The ASC offers a panel that will explore the emergence (with the publication of Wiener’s book in 1948) of modern cybernetics from its origins in the interactions amongst two groups of workers interested in exploring across subject boundaries; Wiener did not claim to have invented the subject (although he made great contributions to its founding), but to have given a name to a collection of ideas on which he and several people were working at the time, often together.
We will also discuss what has happened to cybernetics since its “apparent” death in the late 1960s. We will look at probable causes of this myth and at how cybernetics has developed to take the form it does, now: what it offers, the insights it gives, its methods and values. Although not in the spotlight as it was in Wiener’s time, cybernetics is a still developing subject, especially in the following areas:
Human consequences of an information society (and how to think about it)
Insights that support prospects for extended and expanded views of science and scientific activity, such as Science II
Alternative approaches to engineering and to design, considered as activities
How current cybernetic thinking encourages creativity and offers an alternative to classical problem-solving approaches
These seemingly separate developments actually relate closely to each other. However, a lack of communication between key players and professional organizations (which, ironically, Wiener intended to facilitate through the creation of the cybernetics label) has kept the connections hidden.

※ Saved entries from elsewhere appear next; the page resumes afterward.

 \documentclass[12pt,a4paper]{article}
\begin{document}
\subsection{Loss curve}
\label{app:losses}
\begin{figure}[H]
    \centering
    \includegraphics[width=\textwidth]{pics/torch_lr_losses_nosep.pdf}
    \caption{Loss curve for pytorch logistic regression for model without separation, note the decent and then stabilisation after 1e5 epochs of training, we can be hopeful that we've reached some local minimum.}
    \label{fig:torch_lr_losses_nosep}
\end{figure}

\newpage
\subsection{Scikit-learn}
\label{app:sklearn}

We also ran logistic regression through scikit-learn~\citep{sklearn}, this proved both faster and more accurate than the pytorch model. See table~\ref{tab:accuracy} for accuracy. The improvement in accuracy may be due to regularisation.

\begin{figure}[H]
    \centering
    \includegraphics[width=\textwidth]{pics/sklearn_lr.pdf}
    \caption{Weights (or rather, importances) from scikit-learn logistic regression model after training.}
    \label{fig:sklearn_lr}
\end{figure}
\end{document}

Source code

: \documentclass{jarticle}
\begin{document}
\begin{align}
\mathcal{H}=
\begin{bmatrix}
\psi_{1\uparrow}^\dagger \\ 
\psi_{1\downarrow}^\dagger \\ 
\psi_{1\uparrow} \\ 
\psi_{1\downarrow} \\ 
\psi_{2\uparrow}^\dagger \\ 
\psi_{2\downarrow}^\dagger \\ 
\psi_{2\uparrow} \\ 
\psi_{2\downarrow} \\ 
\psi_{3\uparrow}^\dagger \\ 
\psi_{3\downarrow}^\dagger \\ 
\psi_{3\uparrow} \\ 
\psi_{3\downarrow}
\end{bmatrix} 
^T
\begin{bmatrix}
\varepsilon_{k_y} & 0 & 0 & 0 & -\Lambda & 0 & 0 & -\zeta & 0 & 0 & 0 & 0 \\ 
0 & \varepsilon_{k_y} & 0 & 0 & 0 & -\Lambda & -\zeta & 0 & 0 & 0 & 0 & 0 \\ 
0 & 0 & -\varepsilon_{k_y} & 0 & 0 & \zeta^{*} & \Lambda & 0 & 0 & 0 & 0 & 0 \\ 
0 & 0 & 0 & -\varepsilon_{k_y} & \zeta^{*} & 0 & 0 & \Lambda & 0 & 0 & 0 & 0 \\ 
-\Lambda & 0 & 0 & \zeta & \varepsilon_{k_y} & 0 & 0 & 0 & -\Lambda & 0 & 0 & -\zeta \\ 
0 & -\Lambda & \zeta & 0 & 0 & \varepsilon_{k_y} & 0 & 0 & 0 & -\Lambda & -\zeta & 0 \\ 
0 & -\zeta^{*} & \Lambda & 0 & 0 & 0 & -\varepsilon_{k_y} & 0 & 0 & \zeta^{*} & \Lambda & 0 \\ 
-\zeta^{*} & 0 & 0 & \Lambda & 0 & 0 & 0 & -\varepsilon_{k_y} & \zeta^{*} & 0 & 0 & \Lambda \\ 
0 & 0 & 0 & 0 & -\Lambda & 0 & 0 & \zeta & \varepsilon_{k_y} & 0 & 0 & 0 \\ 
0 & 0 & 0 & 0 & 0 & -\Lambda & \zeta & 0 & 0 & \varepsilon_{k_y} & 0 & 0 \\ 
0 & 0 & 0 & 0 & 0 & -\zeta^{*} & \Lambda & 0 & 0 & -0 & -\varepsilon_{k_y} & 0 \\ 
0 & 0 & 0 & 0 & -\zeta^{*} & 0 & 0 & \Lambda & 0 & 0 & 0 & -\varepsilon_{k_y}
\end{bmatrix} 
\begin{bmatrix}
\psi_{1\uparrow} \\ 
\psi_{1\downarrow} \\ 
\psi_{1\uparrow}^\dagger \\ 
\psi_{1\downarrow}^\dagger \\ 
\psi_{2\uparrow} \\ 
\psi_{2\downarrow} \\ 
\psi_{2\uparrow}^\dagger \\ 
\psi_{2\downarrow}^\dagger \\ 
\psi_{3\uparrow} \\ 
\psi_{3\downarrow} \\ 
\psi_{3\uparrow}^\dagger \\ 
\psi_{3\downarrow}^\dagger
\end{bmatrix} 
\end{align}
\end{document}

The panel will welcome questions, particularly about cybernetics now.
Dr Thomas Fischer
Thomas Fischer is the Director of the newly-established Design Research Institute at Xi’an Jiaotong-Liverpool University in Suzhou, China, where he works as an Associate Professor, teaching Architecture as well as Industrial Design. Thomas is a Fellow of the Design Research Society and received the American Society for Cybernetics’ Warren McCulloch Award in 2011. Thomas holds a PhD in Education from the University of Kassel in Germany and one in Architecture and Design from RMIT University in Australia. Thomas previously researched and taught at the School of Design at The Hong Kong Polytechnic University as an Assistant Professor and as Discipline Leader of Product and Industrial Design. He was a Visiting Associate Professor at the College of Planning and Design at National Cheng Kung University in Taiwan from early 2010 to mid-2011. Thomas’ research is focused on computer-aided architectural design, on cybernetics as well as on design education in China and in Sino-foreign contexts. His expertise and contributions in these areas are concerned with the relationships between Chinese and Western philosophical traditions as well as with the relationships between formal and informal approaches to design.
Dr Ranulph Glanville
Ranulph Glanville is current president of the American Society for Cybernetics. He holds a diploma in Architecture, PhDs in cybernetics and in human learning, and a higher doctorate in cybernetics and design. He describes himself as a “vagrant, itinerant professor of odd jobs”, which role he occupies in universities around the world. He is also Research Senior Tutor and professor in Innovation Design Engineering at London’s Royal College of Art. He is on the editorial board of 10 journals and has more than 350 publications to his name.
Dr Laurence D Richards
As Executive Vice Chancellor for Academic Affairs, Larry Richards serves as the Chief Academic and Enrollment Officer for Indiana University East, one of the eight campuses of Indiana University. In 2012-13, he served a one-year term as Interim Chancellor. He is also Professor of Management & Informatics. Previously, he was the Founding Chair of the Department of Engineering Management at Old Dominion University and the Founding Dean of the School of Management and Aviation Science at Bridgewater State University. His degrees are in Electrical Engineering (B.S.), Aeronautical Systems (M.S.), Management (M.B.A.) and Operations Research (Ph.D.). He served as President of both the American Society for Engineering Management, where he was elected a Fellow in 2002, and the American Society for Cybernetics, which awarded him the Norbert Wiener Medal in 2007. His areas of interest include policy-level decision-making; technology, the arts and society; and, social transformation and design.
Dr Stuart A Umpleby
Stuart Umpleby is a professor in the Department of Management and Director of the Research Program in Social and Organizational Learning (www.gwu.edu/~rpsol) in the School of Business at The George Washington University. He has taught courses in operations research, organizational behavior, process improvement, systems thinking, and the philosophy of science. He has published many papers in the fields of cybernetics and systems science. He is a past president of the American Society for Cybernetics whose Norbert Wiener he was awarded in 2007, and Associate Editor of the journal Cybernetics and Systems. The address of his website is www.gwu.edu/~umpleby.